Building the infrastructure for big data
- By Amanda Ziadeh
- Oct 07, 2015
NASA knows big data. The agency's Center for Climate Simulations, for example, produces petabytes of material in support of NASA's Earth science modeling communities. But when it comes to making all that data available and usable, however, there's still ample room for improvement.
Daniel Duffy, the center's high performance computing lead, explained at an Oct. 6 big data event that, more often than not, scientists just download the data in 5-10 terabyte chunks onto their desktop. "They run their analytics, which is a custom Python script they wrote or something like that," he said. "They'll then delete that 5-10 terabytes of data, and download the next 5-10 terabytes and repeat until they're done."
The whole process, he said, "typically takes weeks if not months of time" -- and must be repeated in its entirety if analytics need to be re-run.

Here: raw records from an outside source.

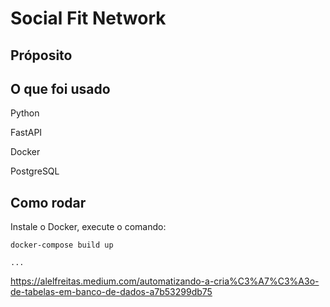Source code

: 
# Social Fit Network

## Próposito

## O que foi usado

Python

FastAPI

Docker

PostgreSQL

## Como rodar

Instale o Docker, execute o comando: 


``docker-compose build up ``

<!-- Automaticamente, serão geradas algumas tabelas com seus respectivos campos, porém é importante rodar o migrate para atualizar essas tabelas:  -->


<!-- ``make mock `` -->


`` ... ``






https://alelfreitas.medium.com/automatizando-a-cria%C3%A7%C3%A3o-de-tabelas-em-banco-de-dados-a7b53299db75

“We have to do a better job of providing data access," Duffy said. "Not just to the experts but for a large amount of external use.” The plan, he said, is to improve both storage and server-side analytics capabilities, allowing all that data to be more efficiently used, analyzed and stored.
“NASA’s product is data,” Duffy stressed. “If at some point the public can’t just download and consume all the data, there’s going to be questions to whether or not NASA can be more efficient.”
Gary Good, a strategist in the Army’s Office of Business Transformation, and Ryan Swann, the General Services Administration's director of data analytics for the Office of Governmentwide Policy, also spoke at the event, which was presented by GCN and its sister publication, FCW.
They echoed Duffy's concerns about putting proper infrastructure in place, but also stressed the cultural challenges that agencies face in bringing big data to bear on critical agency missions.
“Big data is really about leveraging the data we collect," Swann said, "but also integrating the data to actually answer true business questions.”
And the concerns voiced by the panelists are common in federal agencies attempting to launch big data initiative, according to a new poll on the subject. The survey, which was underwritten by Unisys and released at the event, found that -- in addition overall costs, security risks and lack of qualified staff -- strains on existing IT infrastructure topped IT leaders' lists of worries about such projects.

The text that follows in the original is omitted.